──────── Data records ────────
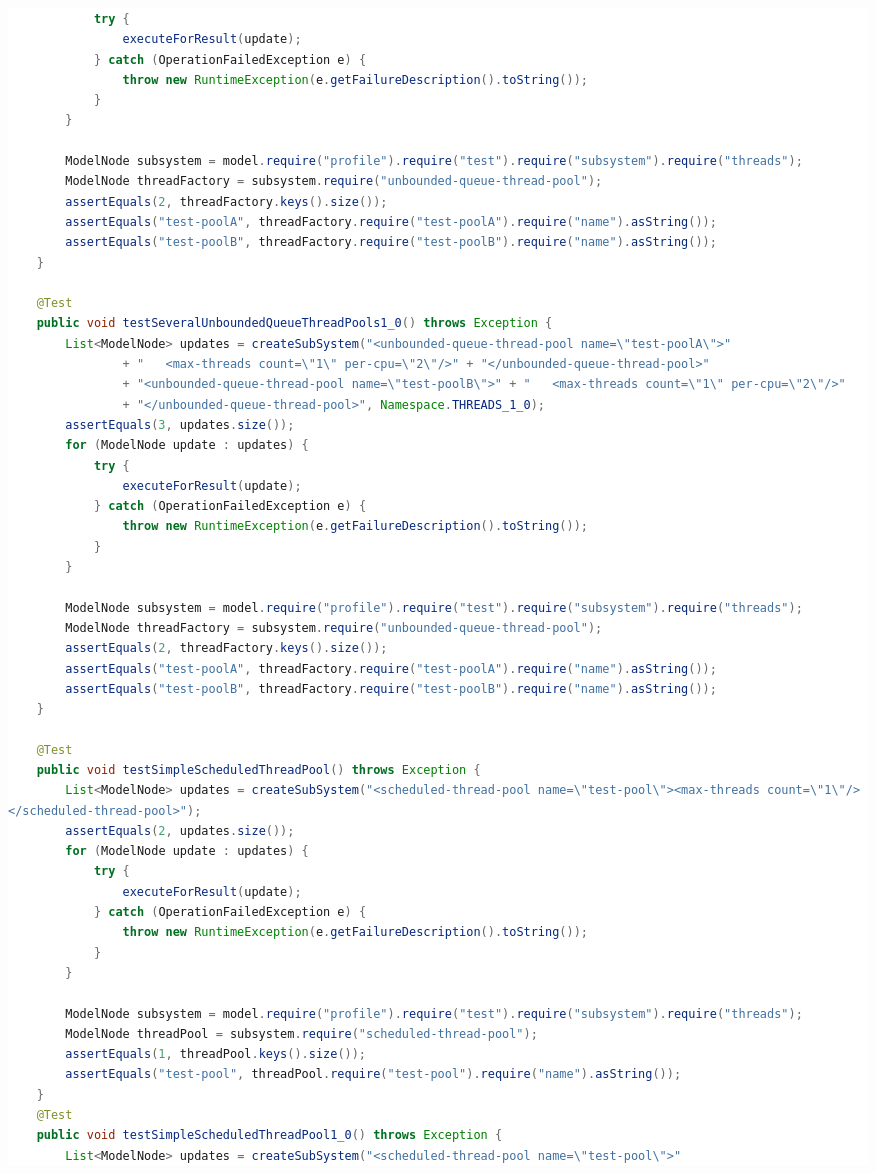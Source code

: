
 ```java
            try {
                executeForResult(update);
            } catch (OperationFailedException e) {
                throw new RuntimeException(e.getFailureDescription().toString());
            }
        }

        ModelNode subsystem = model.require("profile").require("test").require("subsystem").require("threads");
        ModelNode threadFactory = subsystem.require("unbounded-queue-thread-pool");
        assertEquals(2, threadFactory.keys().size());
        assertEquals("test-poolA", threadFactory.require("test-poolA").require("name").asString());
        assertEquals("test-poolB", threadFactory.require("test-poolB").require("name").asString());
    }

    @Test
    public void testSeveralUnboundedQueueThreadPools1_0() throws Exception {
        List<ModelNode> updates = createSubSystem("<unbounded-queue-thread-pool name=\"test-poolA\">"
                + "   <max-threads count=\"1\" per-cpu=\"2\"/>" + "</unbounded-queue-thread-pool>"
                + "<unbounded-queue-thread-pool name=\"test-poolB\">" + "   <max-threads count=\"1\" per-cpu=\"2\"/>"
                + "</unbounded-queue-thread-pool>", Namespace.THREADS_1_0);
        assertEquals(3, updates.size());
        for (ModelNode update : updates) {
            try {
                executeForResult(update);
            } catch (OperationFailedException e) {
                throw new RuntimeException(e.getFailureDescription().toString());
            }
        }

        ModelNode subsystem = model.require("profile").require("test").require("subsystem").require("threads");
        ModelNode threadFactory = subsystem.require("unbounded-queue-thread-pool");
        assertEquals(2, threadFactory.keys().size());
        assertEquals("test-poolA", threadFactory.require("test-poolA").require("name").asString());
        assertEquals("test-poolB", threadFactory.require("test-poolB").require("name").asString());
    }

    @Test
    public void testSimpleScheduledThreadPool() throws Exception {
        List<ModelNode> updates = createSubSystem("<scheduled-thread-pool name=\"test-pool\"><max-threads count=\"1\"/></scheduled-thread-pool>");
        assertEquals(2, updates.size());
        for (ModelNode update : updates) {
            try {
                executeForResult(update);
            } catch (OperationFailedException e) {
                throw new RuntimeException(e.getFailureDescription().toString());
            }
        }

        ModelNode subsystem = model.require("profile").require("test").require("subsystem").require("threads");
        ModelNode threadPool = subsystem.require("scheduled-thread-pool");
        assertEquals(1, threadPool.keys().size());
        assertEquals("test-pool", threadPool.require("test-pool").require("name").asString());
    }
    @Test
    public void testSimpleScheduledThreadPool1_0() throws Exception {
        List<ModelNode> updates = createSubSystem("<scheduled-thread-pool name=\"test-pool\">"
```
────────
**What the exercise asks:** All of the records above should be reproduced exactly, with the pictures left out.

**Result of this exercise:**
Source code

:
 ```java
            try {
                executeForResult(update);
            } catch (OperationFailedException e) {
                throw new RuntimeException(e.getFailureDescription().toString());
            }
        }

        ModelNode subsystem = model.require("profile").require("test").require("subsystem").require("threads");
        ModelNode threadFactory = subsystem.require("unbounded-queue-thread-pool");
        assertEquals(2, threadFactory.keys().size());
        assertEquals("test-poolA", threadFactory.require("test-poolA").require("name").asString());
        assertEquals("test-poolB", threadFactory.require("test-poolB").require("name").asString());
    }

    @Test
    public void testSeveralUnboundedQueueThreadPools1_0() throws Exception {
        List<ModelNode> updates = createSubSystem("<unbounded-queue-thread-pool name=\"test-poolA\">"
                + "   <max-threads count=\"1\" per-cpu=\"2\"/>" + "</unbounded-queue-thread-pool>"
                + "<unbounded-queue-thread-pool name=\"test-poolB\">" + "   <max-threads count=\"1\" per-cpu=\"2\"/>"
                + "</unbounded-queue-thread-pool>", Namespace.THREADS_1_0);
        assertEquals(3, updates.size());
        for (ModelNode update : updates) {
            try {
                executeForResult(update);
            } catch (OperationFailedException e) {
                throw new RuntimeException(e.getFailureDescription().toString());
            }
        }

        ModelNode subsystem = model.require("profile").require("test").require("subsystem").require("threads");
        ModelNode threadFactory = subsystem.require("unbounded-queue-thread-pool");
        assertEquals(2, threadFactory.keys().size());
        assertEquals("test-poolA", threadFactory.require("test-poolA").require("name").asString());
        assertEquals("test-poolB", threadFactory.require("test-poolB").require("name").asString());
    }

    @Test
    public void testSimpleScheduledThreadPool() throws Exception {
        List<ModelNode> updates = createSubSystem("<scheduled-thread-pool name=\"test-pool\"><max-threads count=\"1\"/></scheduled-thread-pool>");
        assertEquals(2, updates.size());
        for (ModelNode update : updates) {
            try {
                executeForResult(update);
            } catch (OperationFailedException e) {
                throw new RuntimeException(e.getFailureDescription().toString());
            }
        }

        ModelNode subsystem = model.require("profile").require("test").require("subsystem").require("threads");
        ModelNode threadPool = subsystem.require("scheduled-thread-pool");
        assertEquals(1, threadPool.keys().size());
        assertEquals("test-pool", threadPool.require("test-pool").require("name").asString());
    }
    @Test
    public void testSimpleScheduledThreadPool1_0() throws Exception {
        List<ModelNode> updates = createSubSystem("<scheduled-thread-pool name=\"test-pool\">"
```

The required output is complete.